Task to carry out
Using the entries that follow, please report how many lines contain the word "Poseidon", with no other words.

** Opening Information supplied block **

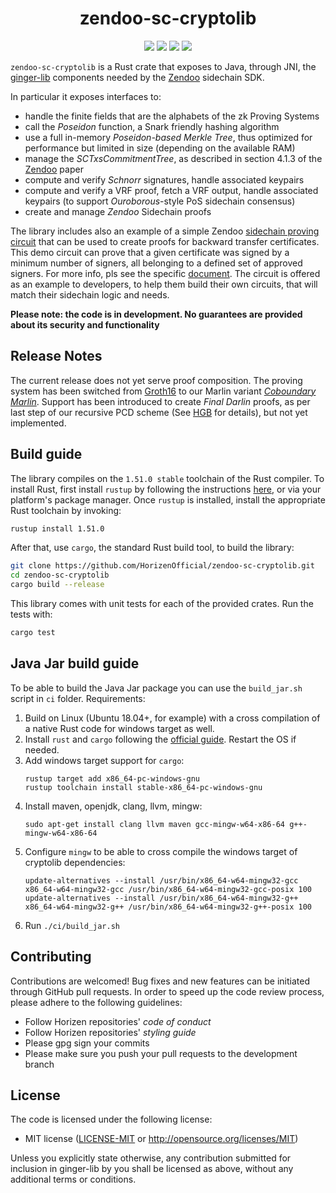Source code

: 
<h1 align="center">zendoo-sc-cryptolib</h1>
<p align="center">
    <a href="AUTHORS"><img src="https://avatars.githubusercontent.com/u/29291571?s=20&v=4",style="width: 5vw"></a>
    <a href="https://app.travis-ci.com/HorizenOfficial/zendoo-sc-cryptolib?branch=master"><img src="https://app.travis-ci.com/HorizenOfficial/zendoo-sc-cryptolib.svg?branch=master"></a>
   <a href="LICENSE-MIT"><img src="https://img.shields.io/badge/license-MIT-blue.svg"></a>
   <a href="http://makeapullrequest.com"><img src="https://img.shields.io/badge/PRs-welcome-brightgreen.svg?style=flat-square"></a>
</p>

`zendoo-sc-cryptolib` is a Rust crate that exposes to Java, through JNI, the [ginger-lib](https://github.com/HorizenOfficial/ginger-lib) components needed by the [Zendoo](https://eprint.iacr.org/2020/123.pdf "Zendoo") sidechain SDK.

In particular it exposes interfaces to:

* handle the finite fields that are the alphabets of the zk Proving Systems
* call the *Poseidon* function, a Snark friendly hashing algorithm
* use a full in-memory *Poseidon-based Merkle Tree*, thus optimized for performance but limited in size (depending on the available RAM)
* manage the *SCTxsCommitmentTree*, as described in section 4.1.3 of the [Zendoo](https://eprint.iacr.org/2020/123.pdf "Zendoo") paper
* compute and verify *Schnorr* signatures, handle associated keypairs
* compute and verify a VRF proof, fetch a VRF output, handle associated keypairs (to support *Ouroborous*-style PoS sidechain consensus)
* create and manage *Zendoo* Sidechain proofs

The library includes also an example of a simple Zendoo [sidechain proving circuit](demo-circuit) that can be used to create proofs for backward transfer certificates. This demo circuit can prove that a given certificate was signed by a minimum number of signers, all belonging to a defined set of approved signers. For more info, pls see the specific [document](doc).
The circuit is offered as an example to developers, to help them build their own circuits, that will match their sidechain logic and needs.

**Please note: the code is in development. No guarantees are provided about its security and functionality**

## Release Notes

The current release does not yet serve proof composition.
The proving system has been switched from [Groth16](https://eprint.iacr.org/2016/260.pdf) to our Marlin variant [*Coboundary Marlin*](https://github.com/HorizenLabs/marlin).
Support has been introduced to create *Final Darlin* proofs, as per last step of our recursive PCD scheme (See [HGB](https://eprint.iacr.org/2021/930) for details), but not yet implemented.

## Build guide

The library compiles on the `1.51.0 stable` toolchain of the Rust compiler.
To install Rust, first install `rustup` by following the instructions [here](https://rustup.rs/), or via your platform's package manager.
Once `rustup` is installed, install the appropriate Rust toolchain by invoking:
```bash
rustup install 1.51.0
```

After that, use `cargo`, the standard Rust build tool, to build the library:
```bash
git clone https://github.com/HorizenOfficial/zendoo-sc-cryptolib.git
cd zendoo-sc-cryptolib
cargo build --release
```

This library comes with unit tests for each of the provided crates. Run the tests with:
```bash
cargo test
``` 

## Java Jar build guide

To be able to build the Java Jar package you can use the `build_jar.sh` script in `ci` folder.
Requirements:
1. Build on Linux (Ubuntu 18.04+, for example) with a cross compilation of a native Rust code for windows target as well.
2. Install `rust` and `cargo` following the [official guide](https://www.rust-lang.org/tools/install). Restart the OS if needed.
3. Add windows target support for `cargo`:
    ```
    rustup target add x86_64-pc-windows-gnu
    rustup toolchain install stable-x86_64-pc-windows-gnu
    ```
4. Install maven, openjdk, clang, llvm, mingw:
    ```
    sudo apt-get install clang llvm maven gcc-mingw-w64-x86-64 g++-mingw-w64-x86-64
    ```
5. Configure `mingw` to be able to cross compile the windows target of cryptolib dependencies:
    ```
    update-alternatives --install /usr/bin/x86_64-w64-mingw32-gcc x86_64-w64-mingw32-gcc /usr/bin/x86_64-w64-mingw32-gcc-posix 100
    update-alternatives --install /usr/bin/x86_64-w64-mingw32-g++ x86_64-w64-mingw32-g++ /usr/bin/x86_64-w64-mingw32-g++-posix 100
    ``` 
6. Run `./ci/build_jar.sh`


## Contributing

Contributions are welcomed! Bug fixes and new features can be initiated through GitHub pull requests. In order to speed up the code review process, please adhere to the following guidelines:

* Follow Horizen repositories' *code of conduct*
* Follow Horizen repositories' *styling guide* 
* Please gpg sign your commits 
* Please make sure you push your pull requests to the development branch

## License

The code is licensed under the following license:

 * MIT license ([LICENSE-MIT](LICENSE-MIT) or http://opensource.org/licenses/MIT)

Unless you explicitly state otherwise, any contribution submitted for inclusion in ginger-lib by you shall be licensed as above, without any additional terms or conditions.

** Closing Information supplied block **

Task solution
2